Work out how many lines of the data hold the string "lcgeneralprojects", and reply with that number alone.
=== Information ===
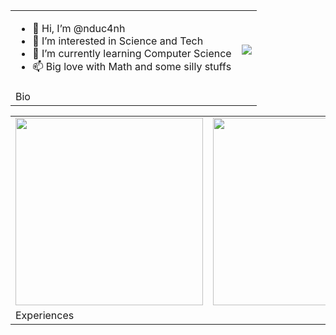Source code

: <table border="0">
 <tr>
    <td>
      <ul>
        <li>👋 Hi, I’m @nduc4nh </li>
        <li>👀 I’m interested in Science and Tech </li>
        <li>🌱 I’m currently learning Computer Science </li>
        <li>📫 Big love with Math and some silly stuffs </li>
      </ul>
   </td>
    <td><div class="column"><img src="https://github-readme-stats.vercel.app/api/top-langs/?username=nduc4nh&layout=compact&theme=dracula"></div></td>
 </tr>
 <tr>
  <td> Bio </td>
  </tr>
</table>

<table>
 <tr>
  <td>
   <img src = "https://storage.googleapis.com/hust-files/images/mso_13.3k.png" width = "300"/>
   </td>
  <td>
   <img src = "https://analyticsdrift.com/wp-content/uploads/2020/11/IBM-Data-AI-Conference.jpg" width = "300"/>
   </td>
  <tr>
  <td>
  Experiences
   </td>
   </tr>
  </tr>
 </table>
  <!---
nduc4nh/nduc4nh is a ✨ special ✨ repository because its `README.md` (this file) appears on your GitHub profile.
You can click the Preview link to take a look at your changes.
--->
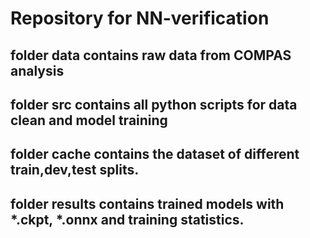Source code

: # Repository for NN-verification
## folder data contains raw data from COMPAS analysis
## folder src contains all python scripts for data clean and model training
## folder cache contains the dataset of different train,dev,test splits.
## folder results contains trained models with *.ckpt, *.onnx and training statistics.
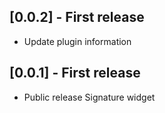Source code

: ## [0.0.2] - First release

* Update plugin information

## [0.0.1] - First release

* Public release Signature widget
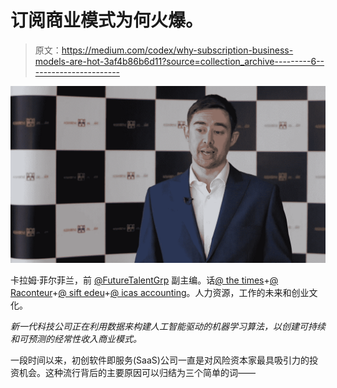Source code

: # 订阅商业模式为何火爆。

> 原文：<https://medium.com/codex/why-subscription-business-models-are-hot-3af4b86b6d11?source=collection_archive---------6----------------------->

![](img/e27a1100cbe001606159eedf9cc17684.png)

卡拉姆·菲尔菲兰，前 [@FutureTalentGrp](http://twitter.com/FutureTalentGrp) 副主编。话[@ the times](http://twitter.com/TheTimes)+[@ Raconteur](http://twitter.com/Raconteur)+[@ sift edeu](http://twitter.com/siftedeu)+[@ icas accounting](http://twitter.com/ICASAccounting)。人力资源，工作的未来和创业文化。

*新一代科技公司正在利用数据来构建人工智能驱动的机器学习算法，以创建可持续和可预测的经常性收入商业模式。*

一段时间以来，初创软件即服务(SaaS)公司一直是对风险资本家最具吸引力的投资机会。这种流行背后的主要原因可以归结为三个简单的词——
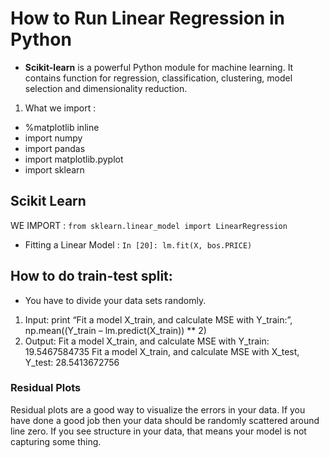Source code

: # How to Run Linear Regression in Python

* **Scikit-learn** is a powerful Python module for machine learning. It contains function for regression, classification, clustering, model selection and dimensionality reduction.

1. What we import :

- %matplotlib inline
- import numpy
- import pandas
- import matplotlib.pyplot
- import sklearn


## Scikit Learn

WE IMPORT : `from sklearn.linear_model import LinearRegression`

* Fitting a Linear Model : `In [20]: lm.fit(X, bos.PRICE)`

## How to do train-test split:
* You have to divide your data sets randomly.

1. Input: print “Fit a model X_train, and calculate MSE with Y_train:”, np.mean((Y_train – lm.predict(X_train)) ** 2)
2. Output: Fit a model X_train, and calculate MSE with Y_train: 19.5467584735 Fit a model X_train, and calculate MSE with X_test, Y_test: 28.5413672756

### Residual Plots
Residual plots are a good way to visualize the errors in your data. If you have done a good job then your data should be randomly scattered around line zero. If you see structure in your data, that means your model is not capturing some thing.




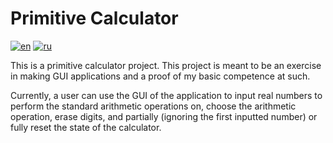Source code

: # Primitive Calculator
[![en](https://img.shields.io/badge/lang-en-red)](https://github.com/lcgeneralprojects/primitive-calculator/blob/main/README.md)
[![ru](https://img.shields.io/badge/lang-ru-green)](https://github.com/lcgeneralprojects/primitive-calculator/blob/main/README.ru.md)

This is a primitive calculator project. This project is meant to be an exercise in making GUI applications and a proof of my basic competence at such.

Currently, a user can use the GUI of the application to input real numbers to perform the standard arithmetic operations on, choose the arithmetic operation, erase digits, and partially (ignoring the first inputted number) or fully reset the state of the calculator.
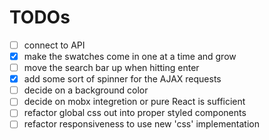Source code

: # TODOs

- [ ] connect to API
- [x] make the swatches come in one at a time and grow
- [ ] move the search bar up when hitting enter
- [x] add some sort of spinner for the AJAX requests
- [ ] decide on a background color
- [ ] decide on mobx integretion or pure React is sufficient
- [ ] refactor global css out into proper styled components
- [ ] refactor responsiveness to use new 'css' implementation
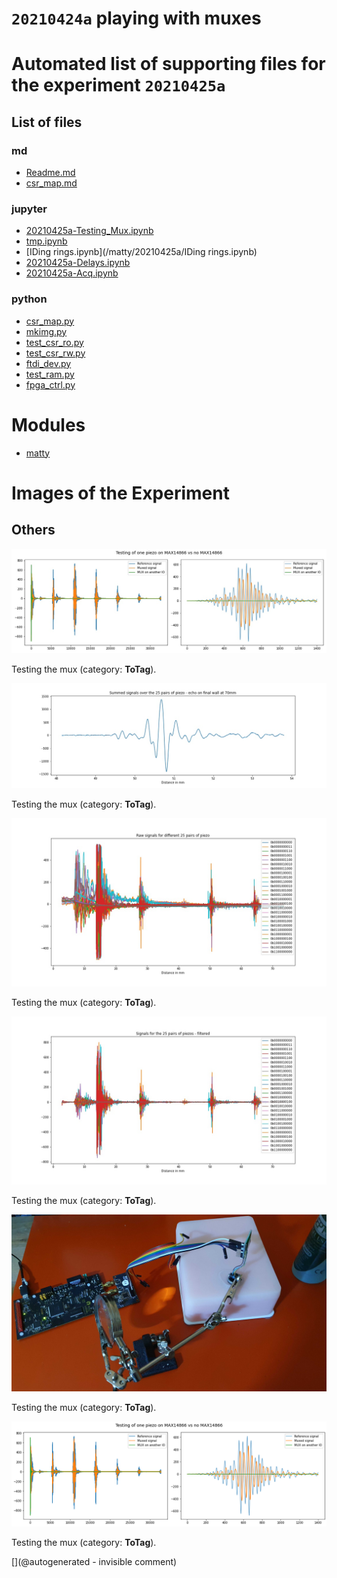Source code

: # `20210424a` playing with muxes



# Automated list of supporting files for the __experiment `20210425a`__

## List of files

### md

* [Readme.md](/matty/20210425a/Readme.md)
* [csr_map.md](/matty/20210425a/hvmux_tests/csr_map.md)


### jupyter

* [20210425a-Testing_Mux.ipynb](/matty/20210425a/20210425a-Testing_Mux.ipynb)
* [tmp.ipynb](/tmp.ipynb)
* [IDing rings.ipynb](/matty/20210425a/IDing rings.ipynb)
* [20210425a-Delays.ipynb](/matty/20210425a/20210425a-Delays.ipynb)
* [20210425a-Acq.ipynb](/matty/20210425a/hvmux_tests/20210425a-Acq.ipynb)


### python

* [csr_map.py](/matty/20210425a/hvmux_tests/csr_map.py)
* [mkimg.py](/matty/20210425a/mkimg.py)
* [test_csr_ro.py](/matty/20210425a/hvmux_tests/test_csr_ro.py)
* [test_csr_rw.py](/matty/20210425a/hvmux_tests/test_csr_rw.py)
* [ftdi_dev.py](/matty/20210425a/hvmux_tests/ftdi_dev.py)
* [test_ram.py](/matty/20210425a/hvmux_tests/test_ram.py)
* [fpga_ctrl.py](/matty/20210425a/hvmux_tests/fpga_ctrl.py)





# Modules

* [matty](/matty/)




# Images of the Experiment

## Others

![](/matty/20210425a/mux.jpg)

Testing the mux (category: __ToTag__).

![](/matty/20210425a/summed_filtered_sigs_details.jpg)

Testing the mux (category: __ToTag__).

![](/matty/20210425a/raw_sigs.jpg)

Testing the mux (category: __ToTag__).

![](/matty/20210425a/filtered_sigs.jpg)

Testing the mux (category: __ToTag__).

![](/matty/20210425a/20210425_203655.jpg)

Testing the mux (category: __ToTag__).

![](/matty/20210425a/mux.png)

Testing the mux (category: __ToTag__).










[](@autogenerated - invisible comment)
===
=== Information ===
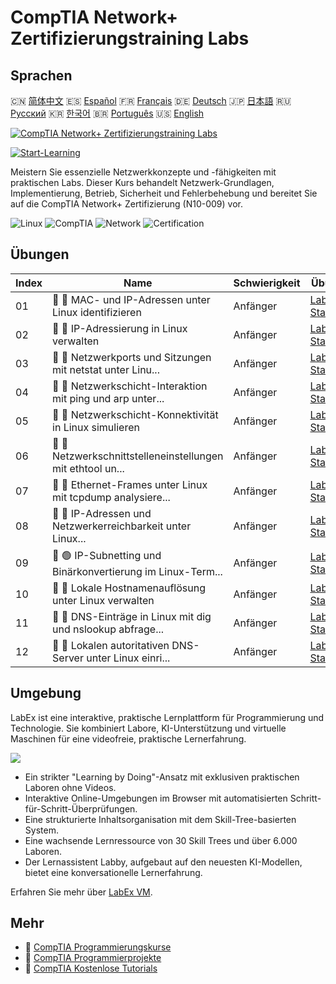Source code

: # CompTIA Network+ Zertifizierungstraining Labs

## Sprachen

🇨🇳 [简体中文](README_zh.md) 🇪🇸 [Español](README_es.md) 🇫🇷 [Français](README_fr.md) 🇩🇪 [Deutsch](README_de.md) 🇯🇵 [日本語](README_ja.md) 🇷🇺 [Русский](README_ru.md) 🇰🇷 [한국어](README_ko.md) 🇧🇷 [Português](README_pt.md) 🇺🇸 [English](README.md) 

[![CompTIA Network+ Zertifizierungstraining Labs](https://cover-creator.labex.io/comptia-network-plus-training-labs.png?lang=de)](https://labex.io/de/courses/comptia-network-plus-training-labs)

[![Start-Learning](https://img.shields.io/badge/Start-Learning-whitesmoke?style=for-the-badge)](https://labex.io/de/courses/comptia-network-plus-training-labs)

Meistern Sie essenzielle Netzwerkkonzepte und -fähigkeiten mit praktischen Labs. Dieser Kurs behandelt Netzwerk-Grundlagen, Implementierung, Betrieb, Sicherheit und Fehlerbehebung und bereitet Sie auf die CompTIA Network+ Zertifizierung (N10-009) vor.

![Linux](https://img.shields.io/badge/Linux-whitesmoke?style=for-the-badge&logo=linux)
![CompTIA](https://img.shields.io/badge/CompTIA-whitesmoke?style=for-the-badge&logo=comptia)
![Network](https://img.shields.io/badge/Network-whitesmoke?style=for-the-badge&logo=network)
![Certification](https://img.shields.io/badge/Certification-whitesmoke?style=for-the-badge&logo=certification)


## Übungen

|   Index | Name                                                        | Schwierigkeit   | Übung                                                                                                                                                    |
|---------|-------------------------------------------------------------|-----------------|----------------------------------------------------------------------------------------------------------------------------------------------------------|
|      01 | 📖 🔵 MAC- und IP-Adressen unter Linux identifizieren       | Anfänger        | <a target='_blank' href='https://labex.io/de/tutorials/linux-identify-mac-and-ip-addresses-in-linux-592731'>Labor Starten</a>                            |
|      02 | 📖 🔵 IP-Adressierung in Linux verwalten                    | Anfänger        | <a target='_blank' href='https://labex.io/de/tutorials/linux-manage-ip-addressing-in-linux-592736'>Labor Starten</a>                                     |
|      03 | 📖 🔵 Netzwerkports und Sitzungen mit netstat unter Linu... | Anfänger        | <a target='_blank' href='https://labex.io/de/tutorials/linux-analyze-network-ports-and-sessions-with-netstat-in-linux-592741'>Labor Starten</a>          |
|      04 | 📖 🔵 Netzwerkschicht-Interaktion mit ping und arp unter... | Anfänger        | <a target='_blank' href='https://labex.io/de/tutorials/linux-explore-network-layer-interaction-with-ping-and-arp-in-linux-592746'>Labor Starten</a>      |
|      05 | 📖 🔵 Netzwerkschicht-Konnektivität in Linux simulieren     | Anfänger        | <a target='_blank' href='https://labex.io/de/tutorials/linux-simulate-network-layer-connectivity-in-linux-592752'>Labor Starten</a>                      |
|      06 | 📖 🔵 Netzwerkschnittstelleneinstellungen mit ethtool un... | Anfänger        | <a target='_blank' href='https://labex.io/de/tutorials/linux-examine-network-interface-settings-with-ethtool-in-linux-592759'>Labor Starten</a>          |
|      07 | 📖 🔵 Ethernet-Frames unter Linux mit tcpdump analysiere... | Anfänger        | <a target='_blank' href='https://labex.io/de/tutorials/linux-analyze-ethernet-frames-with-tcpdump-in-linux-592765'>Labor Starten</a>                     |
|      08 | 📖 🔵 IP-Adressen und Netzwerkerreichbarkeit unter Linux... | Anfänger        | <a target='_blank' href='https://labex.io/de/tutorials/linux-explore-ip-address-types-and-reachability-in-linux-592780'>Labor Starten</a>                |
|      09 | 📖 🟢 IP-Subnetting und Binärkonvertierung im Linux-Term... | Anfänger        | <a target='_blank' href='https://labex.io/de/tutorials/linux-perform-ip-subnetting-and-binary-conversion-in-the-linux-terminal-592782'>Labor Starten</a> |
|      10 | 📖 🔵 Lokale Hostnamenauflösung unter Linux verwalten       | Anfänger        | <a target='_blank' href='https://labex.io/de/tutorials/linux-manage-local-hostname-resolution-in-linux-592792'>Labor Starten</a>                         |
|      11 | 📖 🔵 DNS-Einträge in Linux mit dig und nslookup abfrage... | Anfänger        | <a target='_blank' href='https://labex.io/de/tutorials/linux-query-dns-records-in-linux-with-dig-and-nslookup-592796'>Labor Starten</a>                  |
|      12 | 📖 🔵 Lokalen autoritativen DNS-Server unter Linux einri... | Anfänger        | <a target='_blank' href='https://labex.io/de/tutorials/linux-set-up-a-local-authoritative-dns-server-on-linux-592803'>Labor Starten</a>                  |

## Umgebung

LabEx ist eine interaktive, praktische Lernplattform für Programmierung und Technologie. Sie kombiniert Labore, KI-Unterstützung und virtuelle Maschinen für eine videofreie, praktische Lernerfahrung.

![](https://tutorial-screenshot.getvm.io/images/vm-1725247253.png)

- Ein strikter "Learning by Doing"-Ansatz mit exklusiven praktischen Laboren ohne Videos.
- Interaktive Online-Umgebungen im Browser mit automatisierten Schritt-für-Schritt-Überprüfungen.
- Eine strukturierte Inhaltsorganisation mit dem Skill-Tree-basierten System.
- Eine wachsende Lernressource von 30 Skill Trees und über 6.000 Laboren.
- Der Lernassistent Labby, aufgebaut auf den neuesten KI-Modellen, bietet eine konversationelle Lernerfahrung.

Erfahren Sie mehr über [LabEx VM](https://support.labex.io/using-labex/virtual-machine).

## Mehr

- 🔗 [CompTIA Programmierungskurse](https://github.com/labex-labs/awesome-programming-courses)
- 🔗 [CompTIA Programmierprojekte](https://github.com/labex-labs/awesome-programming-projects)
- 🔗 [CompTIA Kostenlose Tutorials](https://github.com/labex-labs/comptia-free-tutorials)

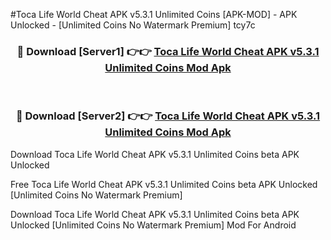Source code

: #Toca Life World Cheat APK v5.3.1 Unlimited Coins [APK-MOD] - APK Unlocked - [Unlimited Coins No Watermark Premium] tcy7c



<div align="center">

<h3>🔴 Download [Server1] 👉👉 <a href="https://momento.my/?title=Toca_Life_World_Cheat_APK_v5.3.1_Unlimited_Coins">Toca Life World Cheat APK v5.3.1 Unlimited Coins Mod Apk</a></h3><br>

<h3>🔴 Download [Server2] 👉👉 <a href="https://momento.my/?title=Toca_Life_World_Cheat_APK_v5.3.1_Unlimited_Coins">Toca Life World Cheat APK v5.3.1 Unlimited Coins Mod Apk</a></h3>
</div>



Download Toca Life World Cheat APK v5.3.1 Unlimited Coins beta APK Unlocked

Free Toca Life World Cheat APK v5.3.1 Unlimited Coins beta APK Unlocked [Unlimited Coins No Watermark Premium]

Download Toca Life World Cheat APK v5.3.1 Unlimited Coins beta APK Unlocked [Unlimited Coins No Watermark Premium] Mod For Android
===
* [Response]
2